Loon Energy Inc.

Loon Energy Inc.

December 11, 2008 14:15 ET

Loon Announces Closing of Plan of Arrangement

CALGARY, ALBERTA--(Marketwire - Dec. 11, 2008) - Loon Energy Inc. ("Loon" or "Company") (TSX VENTURE:LEY) is pleased to announce that the previously announced plan of arrangement (the "Arrangement") under the Business Corporations Act (Alberta) to reorganize the Company has been completed. The Arrangement was approved at the special meeting of securityholders held on December 9, 2008 and by the Court of Queen's Bench of Alberta on December 10, 2008. Approximately 93.64% of the votes cast by the shareholders and the optionholders present at the meeting in person or by proxy, voting together as a single class, voted in favour of the special resolution to approve the Arrangement. Further, approximately 92.62% of the votes cast by the shareholders present at the meeting, in person or by proxy, voted in favour of the ordinary resolution to approve the stock option plan of Loon Energy Corporation.

Pursuant to the Arrangement, the assets of the Company in Colombia and Peru have been transferred to a new company named Loon Energy Corporation ("Loon Corp"), the Company, which retains the assets in Brunei, Syria, Slovenia and an investment in Jura Energy Corporation, has been renamed "Kulczyk Oil Ventures Inc." ("Kulczyk Oil") and Kulczyk Oil closed a non-brokered private placement of 48,000,000 common shares (the "Kulczyk Oil Shares") at a price of $0.25 per Kulczyk Oil Share for gross proceeds of $12,000,000. The sole subscriber to the private placement was Kulczyk Investments S.A., the major shareholder of the Company.

Shareholders of the Company will receive, for each Loon common share (the "Loon Shares") held, one Kulczyk Oil Share and one common share (a "Loon Corp Share") of Loon Corp, subject to receipt by the depositary of the duly completed letters of transmittal and certificates representing the Loon Shares and subject to the exercise of the put right. Shareholders holding an aggregate of 18,565,759 Loon Shares (representing approximately 19.34% of the then issued and outstanding Loon Shares) exercised their put right under the Arrangement to require Kulczyk Oil to purchase the Kulczyk Oil Shares that would otherwise be deliverable to those Shareholders under the Arrangement at a price of $0.25 per share.

After the closing of the Arrangement, the Loon Shares will be delisted from the TSX Venture Exchange and an application will be made in due course to list the Kulczyk Oil Shares on the Warsaw Stock Exchange. The Loon Corp Shares are expected to be listed on the TSX Venture Exchange sometime next week.

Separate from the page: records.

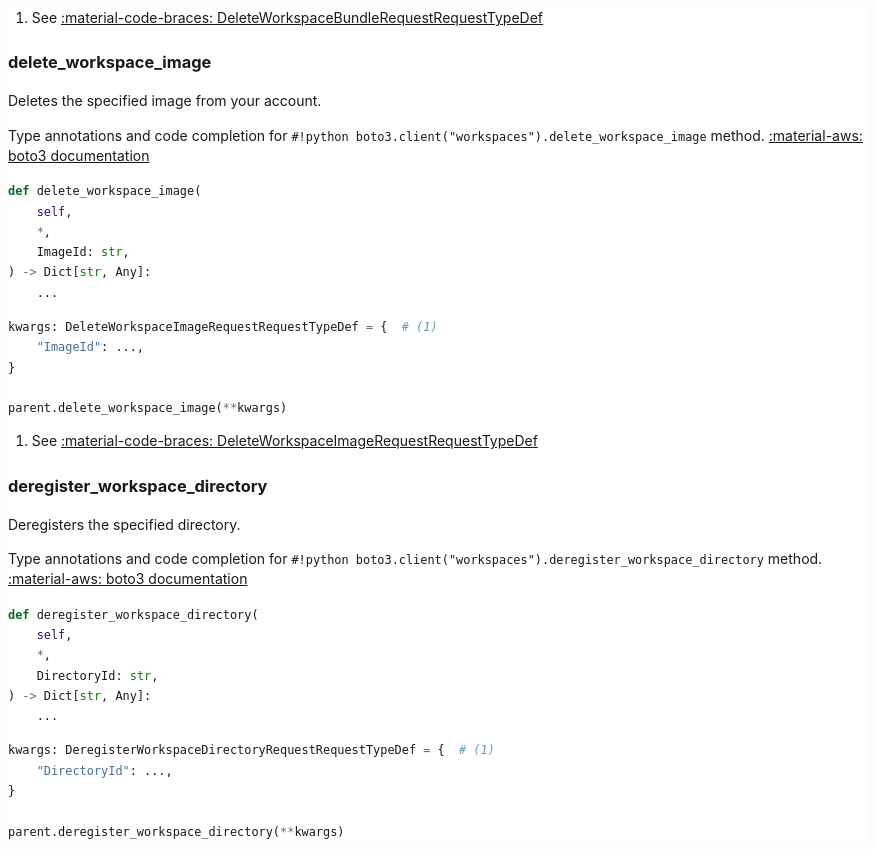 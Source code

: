 1. See [:material-code-braces: DeleteWorkspaceBundleRequestRequestTypeDef](./type_defs.md#deleteworkspacebundlerequestrequesttypedef) 

### delete\_workspace\_image

Deletes the specified image from your account.

Type annotations and code completion for `#!python boto3.client("workspaces").delete_workspace_image` method.
[:material-aws: boto3 documentation](https://boto3.amazonaws.com/v1/documentation/api/latest/reference/services/workspaces.html#WorkSpaces.Client.delete_workspace_image)

```python title="Method definition"
def delete_workspace_image(
    self,
    *,
    ImageId: str,
) -> Dict[str, Any]:
    ...
```



```python title="Usage example with kwargs"
kwargs: DeleteWorkspaceImageRequestRequestTypeDef = {  # (1)
    "ImageId": ...,
}

parent.delete_workspace_image(**kwargs)
```

1. See [:material-code-braces: DeleteWorkspaceImageRequestRequestTypeDef](./type_defs.md#deleteworkspaceimagerequestrequesttypedef) 

### deregister\_workspace\_directory

Deregisters the specified directory.

Type annotations and code completion for `#!python boto3.client("workspaces").deregister_workspace_directory` method.
[:material-aws: boto3 documentation](https://boto3.amazonaws.com/v1/documentation/api/latest/reference/services/workspaces.html#WorkSpaces.Client.deregister_workspace_directory)

```python title="Method definition"
def deregister_workspace_directory(
    self,
    *,
    DirectoryId: str,
) -> Dict[str, Any]:
    ...
```



```python title="Usage example with kwargs"
kwargs: DeregisterWorkspaceDirectoryRequestRequestTypeDef = {  # (1)
    "DirectoryId": ...,
}

parent.deregister_workspace_directory(**kwargs)
```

Some of the statements contained in this release may be forward-looking statements. Forward-looking statements may include, but are not limited to, statements concerning estimates of recoverable hydrocarbons, expected hydrocarbon prices, expected costs, statements relating to the continued advancement of the Company's projects and other statements which are not historical facts. When used in this document, and in other published information of the Company, the words such as "could," "estimate," "expect," "intend," "may," "potential," "should," and similar expressions are indicative of a forward-looking statement. Although the Company believes that its expectations reflected in the forward-looking statements are reasonable, the potential results suggested by such statements involve risk and uncertainties and no assurance can be given that actual results will be consistent with these forward-looking statements. Various factors, which could cause actual results to differ from these forward-looking statements, include the potential that the Company's projects will experience technical and mechanical problems, geological conditions in the reservoir which may negatively impact levels of oil and gas production and changes in product prices and other risks not anticipated by the Company or disclosed in the Company's published material. Since forward-looking statements address future events and conditions, by their very nature, they involve inherent risks and uncertainties.

The TSX Venture Exchange neither approves nor disapproves of the information contained herein.